Pathogenesis of multi-organ system failure in sepsis

This is an attempt to reason though the cascade of linked events which leads to the catastrophic multi-organ collapse in severe septic shock.

Organ system failure

The systemic inflammatory response (which forms a part of the definition of sepsis) results in organ system dysfunction.

The diagram below is merely a simplified way of looking at the pathogenesis of something this complex. Imagine what it would look like if it elaborated on the specific cytokine pathways, metabolic derangements, etc.

septic shock cascade.

Lets try to reason through this.

Hypoxic respiratory failure

There is an increase in whole-body oxygen consumption, due to massive leucocyte activation as well as the increased metabolic rate of critical illness, as well as the increased metabolic rate associated with hyperthermia.

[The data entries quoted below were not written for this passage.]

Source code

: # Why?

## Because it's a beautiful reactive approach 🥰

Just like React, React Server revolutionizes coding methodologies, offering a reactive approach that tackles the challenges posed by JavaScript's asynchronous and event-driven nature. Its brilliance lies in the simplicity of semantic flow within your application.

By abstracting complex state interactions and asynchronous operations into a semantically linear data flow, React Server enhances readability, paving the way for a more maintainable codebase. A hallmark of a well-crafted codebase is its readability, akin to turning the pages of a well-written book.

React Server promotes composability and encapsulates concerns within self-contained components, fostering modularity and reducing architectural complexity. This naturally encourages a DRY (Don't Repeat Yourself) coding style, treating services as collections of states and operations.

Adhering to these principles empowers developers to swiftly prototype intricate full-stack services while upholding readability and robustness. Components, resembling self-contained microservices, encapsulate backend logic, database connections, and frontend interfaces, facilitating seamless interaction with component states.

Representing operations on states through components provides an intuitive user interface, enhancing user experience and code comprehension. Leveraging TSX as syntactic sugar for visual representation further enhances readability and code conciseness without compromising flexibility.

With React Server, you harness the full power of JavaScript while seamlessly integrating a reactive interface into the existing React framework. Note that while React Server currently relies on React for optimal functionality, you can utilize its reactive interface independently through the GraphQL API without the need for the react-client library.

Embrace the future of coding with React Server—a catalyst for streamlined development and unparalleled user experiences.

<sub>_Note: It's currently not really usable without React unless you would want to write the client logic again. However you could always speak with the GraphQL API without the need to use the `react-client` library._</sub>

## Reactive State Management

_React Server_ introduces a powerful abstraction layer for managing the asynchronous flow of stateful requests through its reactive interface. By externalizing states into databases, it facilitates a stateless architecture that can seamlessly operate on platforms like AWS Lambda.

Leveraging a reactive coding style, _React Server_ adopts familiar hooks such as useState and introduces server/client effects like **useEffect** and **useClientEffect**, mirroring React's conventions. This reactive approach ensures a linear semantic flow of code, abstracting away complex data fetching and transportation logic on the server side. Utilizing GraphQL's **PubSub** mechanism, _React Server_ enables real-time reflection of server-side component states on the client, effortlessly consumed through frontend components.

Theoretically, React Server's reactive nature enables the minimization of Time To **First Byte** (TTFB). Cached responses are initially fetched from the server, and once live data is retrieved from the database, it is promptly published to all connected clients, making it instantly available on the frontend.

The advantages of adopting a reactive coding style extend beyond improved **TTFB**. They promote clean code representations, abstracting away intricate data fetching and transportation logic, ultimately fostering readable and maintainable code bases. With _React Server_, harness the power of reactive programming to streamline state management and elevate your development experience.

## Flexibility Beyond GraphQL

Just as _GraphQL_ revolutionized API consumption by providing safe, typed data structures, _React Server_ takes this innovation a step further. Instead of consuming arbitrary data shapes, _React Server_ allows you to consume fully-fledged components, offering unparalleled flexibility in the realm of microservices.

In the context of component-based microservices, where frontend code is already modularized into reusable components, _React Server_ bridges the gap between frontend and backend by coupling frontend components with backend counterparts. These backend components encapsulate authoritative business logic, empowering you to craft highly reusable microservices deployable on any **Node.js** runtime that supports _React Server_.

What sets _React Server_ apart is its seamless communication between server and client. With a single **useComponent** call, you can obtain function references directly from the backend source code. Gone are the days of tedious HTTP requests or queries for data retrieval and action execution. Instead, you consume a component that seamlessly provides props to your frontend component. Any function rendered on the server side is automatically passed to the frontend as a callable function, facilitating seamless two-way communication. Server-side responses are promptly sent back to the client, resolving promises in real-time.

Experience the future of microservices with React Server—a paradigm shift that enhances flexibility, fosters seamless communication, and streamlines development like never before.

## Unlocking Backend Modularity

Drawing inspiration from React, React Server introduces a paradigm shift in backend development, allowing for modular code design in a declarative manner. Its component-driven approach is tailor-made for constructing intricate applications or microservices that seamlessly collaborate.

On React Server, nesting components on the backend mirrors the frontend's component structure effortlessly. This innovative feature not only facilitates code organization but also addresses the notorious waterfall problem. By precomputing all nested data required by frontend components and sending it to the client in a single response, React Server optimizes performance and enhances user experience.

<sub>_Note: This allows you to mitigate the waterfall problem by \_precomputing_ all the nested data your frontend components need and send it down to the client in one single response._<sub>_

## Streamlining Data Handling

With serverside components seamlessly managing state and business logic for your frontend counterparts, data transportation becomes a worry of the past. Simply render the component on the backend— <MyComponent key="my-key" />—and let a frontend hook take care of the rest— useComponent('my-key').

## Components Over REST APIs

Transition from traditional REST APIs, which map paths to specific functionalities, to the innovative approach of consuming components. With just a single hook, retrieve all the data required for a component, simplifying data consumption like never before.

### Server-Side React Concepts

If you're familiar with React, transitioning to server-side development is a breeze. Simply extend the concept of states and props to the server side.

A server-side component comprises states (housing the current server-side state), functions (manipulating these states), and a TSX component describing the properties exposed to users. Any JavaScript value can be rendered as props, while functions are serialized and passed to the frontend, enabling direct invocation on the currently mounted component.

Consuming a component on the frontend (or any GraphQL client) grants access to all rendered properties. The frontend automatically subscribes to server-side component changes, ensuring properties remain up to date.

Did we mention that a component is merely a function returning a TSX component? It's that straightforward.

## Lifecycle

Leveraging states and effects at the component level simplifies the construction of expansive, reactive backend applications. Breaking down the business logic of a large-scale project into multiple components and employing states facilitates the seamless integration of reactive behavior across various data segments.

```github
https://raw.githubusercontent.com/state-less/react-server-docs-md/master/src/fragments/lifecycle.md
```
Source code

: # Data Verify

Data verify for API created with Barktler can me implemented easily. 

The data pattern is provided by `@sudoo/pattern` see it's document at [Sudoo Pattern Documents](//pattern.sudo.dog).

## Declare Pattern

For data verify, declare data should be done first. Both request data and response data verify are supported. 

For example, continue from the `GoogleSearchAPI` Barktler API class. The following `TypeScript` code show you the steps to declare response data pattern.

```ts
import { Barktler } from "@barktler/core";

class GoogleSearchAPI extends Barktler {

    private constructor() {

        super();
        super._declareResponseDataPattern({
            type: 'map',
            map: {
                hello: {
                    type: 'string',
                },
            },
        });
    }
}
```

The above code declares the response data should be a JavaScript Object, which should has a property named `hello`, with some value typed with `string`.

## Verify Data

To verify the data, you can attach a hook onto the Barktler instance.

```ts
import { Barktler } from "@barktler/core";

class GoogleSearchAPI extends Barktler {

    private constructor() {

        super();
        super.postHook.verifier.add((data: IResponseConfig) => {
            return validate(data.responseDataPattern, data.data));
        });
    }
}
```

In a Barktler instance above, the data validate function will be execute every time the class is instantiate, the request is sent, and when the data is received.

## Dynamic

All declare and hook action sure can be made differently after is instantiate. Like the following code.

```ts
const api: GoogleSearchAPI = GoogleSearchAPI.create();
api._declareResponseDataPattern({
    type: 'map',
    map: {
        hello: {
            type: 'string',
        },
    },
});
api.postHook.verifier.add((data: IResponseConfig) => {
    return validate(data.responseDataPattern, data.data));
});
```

Not only that, but there may be a diffusion defect as the capillaries of the pulmonary circulation become leaky, and ARDS develops.

Hemodynamic collapse

The defining feature of septic shock, systemic vasodilation due to inflammatory mediators, results in decreased oxygen delivery to the whole body, exacerbating the dysfunction of the organs.

Septic cardiomyopathy

Thought to be due to impaired metabolite utilisation at a mitochondrial level, the cardiac dysfunction in sepsis results in biventricular failure.

Acute renal failure

As a result of decreased cardiac output, the renal function deteriorates, and oliguric renal failure becomes established. Not only that, but there is tubular dysfunction caused by the inflammatory cytokines, which is unrelated to the hypotension.

Hepatic dysfunction

Though the liver may not fail per se, there is typically a sepsis-associated rise in transaminases and bilirubin. Furthermore, the synthetic function is impaired, which contributes to the ensuing hypoalbuminaemia and coagulopathy.

Septic encephalopathy

Through mechanisms still poorly understood, severe sepsis results in a diffuse cerebral dysfunction which seems to worsen the prognosis. Cytokines, microvascular damage and impaired mitochondrial oxygen utilization have all been implicated.


Even in the absence of proper DIC, there is usually some degree of subclinical coagulopathy. There is simultaneously a depletion of coagulation factors and a decrease in their hepatic production.


An excellent resource for this topic are the chapters in Oh's Manual dealing with severe sepsis (ch 61, by A Raffaele de Gaudio) and with the immunocomrpomised host (ch 59, by Steve Wesselingh and Martyn A H French).

An older, yet similarly respectable source is Shoemaker (2005); Chapter 155 (Infections in the immunocompromised patient) by Andrew Githaiga, Magdaline Ndirangu and David L. Paterson covers this topic with great detail.